All of the data that appears below is to be given again precisely as written.

------ Listed entries ------

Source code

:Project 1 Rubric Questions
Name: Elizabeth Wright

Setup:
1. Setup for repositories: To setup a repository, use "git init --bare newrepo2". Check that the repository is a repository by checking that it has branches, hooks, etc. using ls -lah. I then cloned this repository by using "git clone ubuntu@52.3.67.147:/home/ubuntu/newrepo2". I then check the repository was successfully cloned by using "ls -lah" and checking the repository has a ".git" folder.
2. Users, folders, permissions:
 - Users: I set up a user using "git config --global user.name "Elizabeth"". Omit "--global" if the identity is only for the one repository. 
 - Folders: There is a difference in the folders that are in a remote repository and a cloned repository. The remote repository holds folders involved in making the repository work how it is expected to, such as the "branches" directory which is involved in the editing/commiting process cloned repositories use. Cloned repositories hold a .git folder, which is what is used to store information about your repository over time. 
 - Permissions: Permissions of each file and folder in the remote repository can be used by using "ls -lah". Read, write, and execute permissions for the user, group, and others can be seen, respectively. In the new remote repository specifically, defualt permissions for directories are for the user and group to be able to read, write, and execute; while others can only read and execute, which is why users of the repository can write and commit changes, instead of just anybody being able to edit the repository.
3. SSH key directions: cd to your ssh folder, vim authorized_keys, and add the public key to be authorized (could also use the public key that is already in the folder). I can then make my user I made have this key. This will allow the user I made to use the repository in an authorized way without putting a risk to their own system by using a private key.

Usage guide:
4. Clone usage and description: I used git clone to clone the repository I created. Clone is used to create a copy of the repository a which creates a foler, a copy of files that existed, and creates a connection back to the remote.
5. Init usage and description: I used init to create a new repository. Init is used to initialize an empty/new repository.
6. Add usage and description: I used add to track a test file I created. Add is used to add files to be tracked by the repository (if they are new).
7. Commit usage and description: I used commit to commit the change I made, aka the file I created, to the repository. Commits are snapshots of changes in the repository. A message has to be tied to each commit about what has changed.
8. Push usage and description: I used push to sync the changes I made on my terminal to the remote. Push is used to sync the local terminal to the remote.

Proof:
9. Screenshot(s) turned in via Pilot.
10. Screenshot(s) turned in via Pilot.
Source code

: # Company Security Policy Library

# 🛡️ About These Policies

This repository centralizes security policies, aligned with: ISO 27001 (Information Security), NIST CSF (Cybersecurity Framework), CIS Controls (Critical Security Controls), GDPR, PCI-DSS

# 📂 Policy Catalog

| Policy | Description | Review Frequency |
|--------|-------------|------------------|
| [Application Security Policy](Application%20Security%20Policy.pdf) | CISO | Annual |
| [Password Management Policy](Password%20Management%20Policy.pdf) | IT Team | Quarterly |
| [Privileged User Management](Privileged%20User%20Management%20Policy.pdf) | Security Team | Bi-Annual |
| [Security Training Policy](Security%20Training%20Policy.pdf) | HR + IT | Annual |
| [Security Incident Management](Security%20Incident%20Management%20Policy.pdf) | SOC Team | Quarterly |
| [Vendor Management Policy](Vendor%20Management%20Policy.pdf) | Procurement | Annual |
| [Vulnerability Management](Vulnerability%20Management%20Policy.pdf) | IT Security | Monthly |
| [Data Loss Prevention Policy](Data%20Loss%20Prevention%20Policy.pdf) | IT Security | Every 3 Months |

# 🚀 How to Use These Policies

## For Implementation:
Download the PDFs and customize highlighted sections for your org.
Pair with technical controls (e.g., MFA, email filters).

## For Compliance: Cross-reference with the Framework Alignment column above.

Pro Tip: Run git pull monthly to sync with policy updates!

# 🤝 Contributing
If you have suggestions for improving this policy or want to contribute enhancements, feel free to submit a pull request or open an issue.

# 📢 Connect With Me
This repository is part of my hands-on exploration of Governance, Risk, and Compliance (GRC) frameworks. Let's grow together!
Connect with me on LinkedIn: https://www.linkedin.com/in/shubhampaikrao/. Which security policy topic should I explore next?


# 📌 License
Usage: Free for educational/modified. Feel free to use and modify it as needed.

------

The answer
Source code

:Project 1 Rubric Questions
Name: Elizabeth Wright

Setup:
1. Setup for repositories: To setup a repository, use "git init --bare newrepo2". Check that the repository is a repository by checking that it has branches, hooks, etc. using ls -lah. I then cloned this repository by using "git clone ubuntu@52.3.67.147:/home/ubuntu/newrepo2". I then check the repository was successfully cloned by using "ls -lah" and checking the repository has a ".git" folder.
2. Users, folders, permissions:
 - Users: I set up a user using "git config --global user.name "Elizabeth"". Omit "--global" if the identity is only for the one repository. 
 - Folders: There is a difference in the folders that are in a remote repository and a cloned repository. The remote repository holds folders involved in making the repository work how it is expected to, such as the "branches" directory which is involved in the editing/commiting process cloned repositories use. Cloned repositories hold a .git folder, which is what is used to store information about your repository over time. 
 - Permissions: Permissions of each file and folder in the remote repository can be used by using "ls -lah". Read, write, and execute permissions for the user, group, and others can be seen, respectively. In the new remote repository specifically, defualt permissions for directories are for the user and group to be able to read, write, and execute; while others can only read and execute, which is why users of the repository can write and commit changes, instead of just anybody being able to edit the repository.
3. SSH key directions: cd to your ssh folder, vim authorized_keys, and add the public key to be authorized (could also use the public key that is already in the folder). I can then make my user I made have this key. This will allow the user I made to use the repository in an authorized way without putting a risk to their own system by using a private key.

Usage guide:
4. Clone usage and description: I used git clone to clone the repository I created. Clone is used to create a copy of the repository a which creates a foler, a copy of files that existed, and creates a connection back to the remote.
5. Init usage and description: I used init to create a new repository. Init is used to initialize an empty/new repository.
6. Add usage and description: I used add to track a test file I created. Add is used to add files to be tracked by the repository (if they are new).
7. Commit usage and description: I used commit to commit the change I made, aka the file I created, to the repository. Commits are snapshots of changes in the repository. A message has to be tied to each commit about what has changed.
8. Push usage and description: I used push to sync the changes I made on my terminal to the remote. Push is used to sync the local terminal to the remote.

Proof:
9. Screenshot(s) turned in via Pilot.
10. Screenshot(s) turned in via Pilot.
Source code

: # Company Security Policy Library

# 🛡️ About These Policies

This repository centralizes security policies, aligned with: ISO 27001 (Information Security), NIST CSF (Cybersecurity Framework), CIS Controls (Critical Security Controls), GDPR, PCI-DSS

# 📂 Policy Catalog

| Policy | Description | Review Frequency |
|--------|-------------|------------------|
| [Application Security Policy](Application%20Security%20Policy.pdf) | CISO | Annual |
| [Password Management Policy](Password%20Management%20Policy.pdf) | IT Team | Quarterly |
| [Privileged User Management](Privileged%20User%20Management%20Policy.pdf) | Security Team | Bi-Annual |
| [Security Training Policy](Security%20Training%20Policy.pdf) | HR + IT | Annual |
| [Security Incident Management](Security%20Incident%20Management%20Policy.pdf) | SOC Team | Quarterly |
| [Vendor Management Policy](Vendor%20Management%20Policy.pdf) | Procurement | Annual |
| [Vulnerability Management](Vulnerability%20Management%20Policy.pdf) | IT Security | Monthly |
| [Data Loss Prevention Policy](Data%20Loss%20Prevention%20Policy.pdf) | IT Security | Every 3 Months |

# 🚀 How to Use These Policies

## For Implementation:
Download the PDFs and customize highlighted sections for your org.
Pair with technical controls (e.g., MFA, email filters).

## For Compliance: Cross-reference with the Framework Alignment column above.

Pro Tip: Run git pull monthly to sync with policy updates!

# 🤝 Contributing
If you have suggestions for improving this policy or want to contribute enhancements, feel free to submit a pull request or open an issue.

# 📢 Connect With Me
This repository is part of my hands-on exploration of Governance, Risk, and Compliance (GRC) frameworks. Let's grow together!
Connect with me on LinkedIn: https://www.linkedin.com/in/shubhampaikrao/. Which security policy topic should I explore next?


# 📌 License
Usage: Free for educational/modified. Feel free to use and modify it as needed.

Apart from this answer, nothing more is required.